Stress reduction and stress management are very important keys to help you improve your overall health and well being. Long-term or chronic stress and tension can tire out your internal organs and glands, interfere with your digestion, deplete your immune system and over time, contribute to an acidic biochemical environment and premature aging. Most ailments and disease processes are closely linked with chronic stress.

One of the most effective measures that you can take to manage stress is to incorporate basic relaxation exercises into your daily routine. Most relaxation exercises incorporate breathing techniques, which will help you slow down, increase oxygenation of all of your vital tissues, release unwanted carbon dioxide and relax tense and tired muscles.

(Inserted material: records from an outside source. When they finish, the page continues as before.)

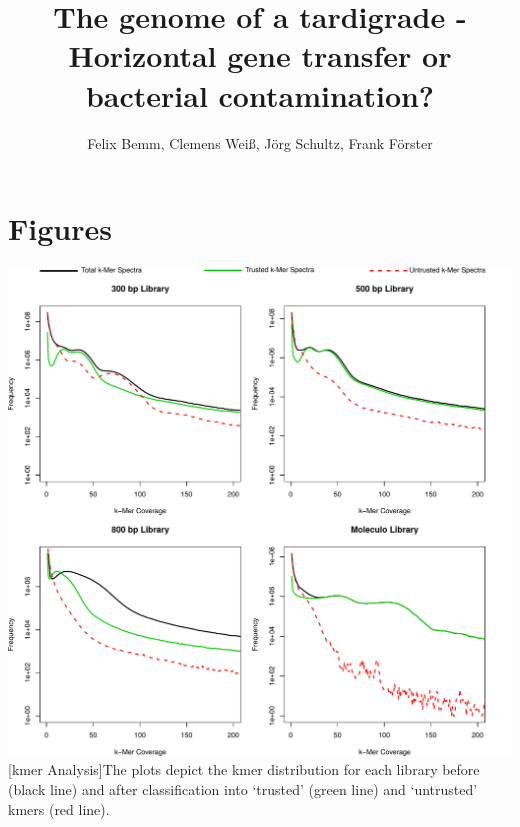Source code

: \documentclass[12pt,a4paper]{scrartcl}
\title{\Large The genome of a tardigrade - \\\large Horizontal gene transfer or bacterial contamination?}
\author{\normalsize Felix Bemm, Clemens Weiß, Jörg Schultz, Frank Förster}
\date{}
\begin{document}
\maketitle

\pagebreak

\section{Figures}

\includegraphics[width=1\textwidth]{supplementary_figure_1}
[kmer Analysis]{The plots depict the kmer
  distribution for each library before (black line) and after
  classification into `trusted' (green line) and `untrusted' kmers
  (red line).}

\pagebreak
\end{document}
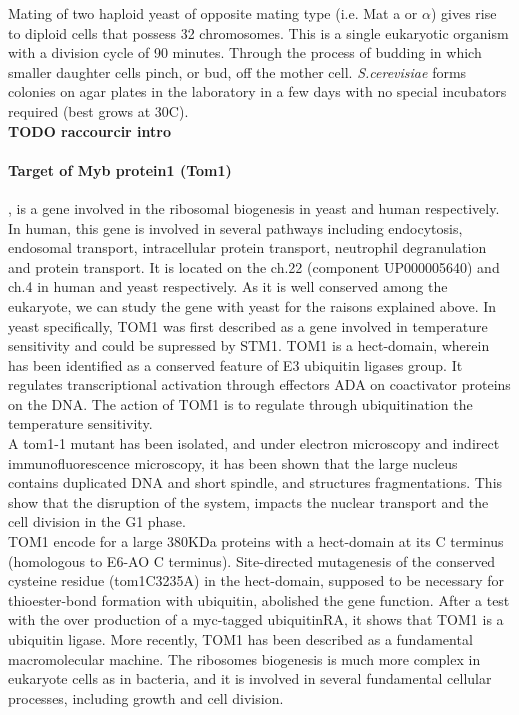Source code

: \documentclass[10pt,a4paper]{article}
\begin{document}
\noindent Mating of two haploid yeast of opposite mating type (i.e. Mat a or $\alpha $) gives rise to diploid cells that possess 32 chromosomes. This is a single eukaryotic organism with a division cycle of 90 minutes. Through the process of budding in which smaller daughter cells pinch, or bud, off the mother cell. \textit{S.cerevisiae} forms colonies on agar plates in the laboratory in a few days with no special incubators required (best grows at 30\degree C).\\


\textbf{TODO raccourcir intro}

\paragraph{Target of Myb protein1 (Tom1)}, is a gene involved in the ribosomal biogenesis in yeast and human respectively. In human, this gene is involved in several pathways including endocytosis, endosomal transport, intracellular protein transport, neutrophil degranulation and protein transport\cite{seroussi_tom1genes_1999,seet_endofin_2004}. It is located on the ch.22 (component UP000005640) and ch.4 in human and yeast respectively. As it is well conserved among the eukaryote, we can study the gene with yeast for the raisons explained above. In yeast specifically, TOM1 was first described as a gene involved in temperature sensitivity and could be supressed by STM1\cite{utsugi_high_1995}. TOM1 is a hect-domain, wherein has been identified as a conserved feature of E3 ubiquitin ligases group. It regulates transcriptional activation through effectors ADA on coactivator proteins on the DNA. The action of TOM1 is to regulate through ubiquitination the temperature sensitivity\cite{saleh_tom1p_1998}. \\

\noindent A tom1-1 mutant has been isolated, and under electron microscopy and indirect immunofluorescence microscopy, it has been shown that the large nucleus contains duplicated DNA and short spindle, and structures fragmentations. This show that the disruption of the system, impacts the nuclear transport and the cell division in the G1 phase\cite{seet_endofin_2004,utsugi_yeast_1999}.\\ 
 

\noindent TOM1 encode for a large 380KDa proteins with a hect-domain at its C terminus (homologous to E6-AO C terminus). Site-directed mutagenesis of the conserved cysteine residue (tom1C3235A) in the hect-domain, supposed to be necessary for thioester-bond formation with ubiquitin, abolished the gene function. After a test with the over production of a myc-tagged ubiquitinRA, it shows that TOM1 is a ubiquitin ligase\cite{utsugi_yeast_1999}. More recently, TOM1 has been described as a fundamental macromolecular machine. The ribosomes biogenesis is much more complex in eukaryote cells as in bacteria, and it is involved in several fundamental cellular processes, including growth and cell division\cite{dinman_eukaryotic_2009}.\\
\end{document}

If stress has become a challenge in your life, NOW is the perfect time to learn new, healthy techniques to combat and control tension. We offer many basic and advanced courses in stress management at the Natural Path Center, and other courses can often be found at many community, health care centers and hospitals. There are also many helpful books, audio and video programs that can help you to learn the basics of relaxation in the comfort of your own home. We have several at the center; also look for these in your local library, bookstore or video store. Three basic breathing exercises follow to help you get started. Use these exercises as often as needed (which is almost always, but at least 2-3 times dailyJ) throughout the day.

 

Sigh of Relief

  • Close your eyes
  • Inhale slowly and deeply through your nostrils. While inhaling, picture relaxation, happiness, and peace entering or flowing into you. You may enjoy imagining a cool, soothing color like blue flowing in to soothe you.
  • Hold your breath for a few seconds, and then exhale very slowly through your mouth. As you do so, imagine all of your tension, fear, or anger being released and blown away.
  • Repeat as often as needed.

 

1 To 8 Count Breathing

  • Close your eyes.
  • Inhale slowly and deeply through your nostrils. As you do so, imagine the number 1 clearly in your mind. See it printed large and bold.
  • Exhale slowly and completely through your nostrils. As you do this, see the number 2 boldly in your mind.
  • Inhale again and see the number 3.
  • Continue this exercise to the count of 8. Inhale and exhale very slowly.
  • Repeat this sequence as often as needed during the day.

 

1 To 4 & 1 To 8 Count Breathing

  • Close your eyes.
  • Inhale slowly and deeply to the count of 1-2-3-4. Feel your lungs filling with air.
  • Hold this air to the count of 1-2-3-4.
  • Exhale very slowly through your nostrils to the count of 1-2-3-4-5-6-7-8.
  • Repeat the sequence three or more times. Use this exercise as often as needed during the day.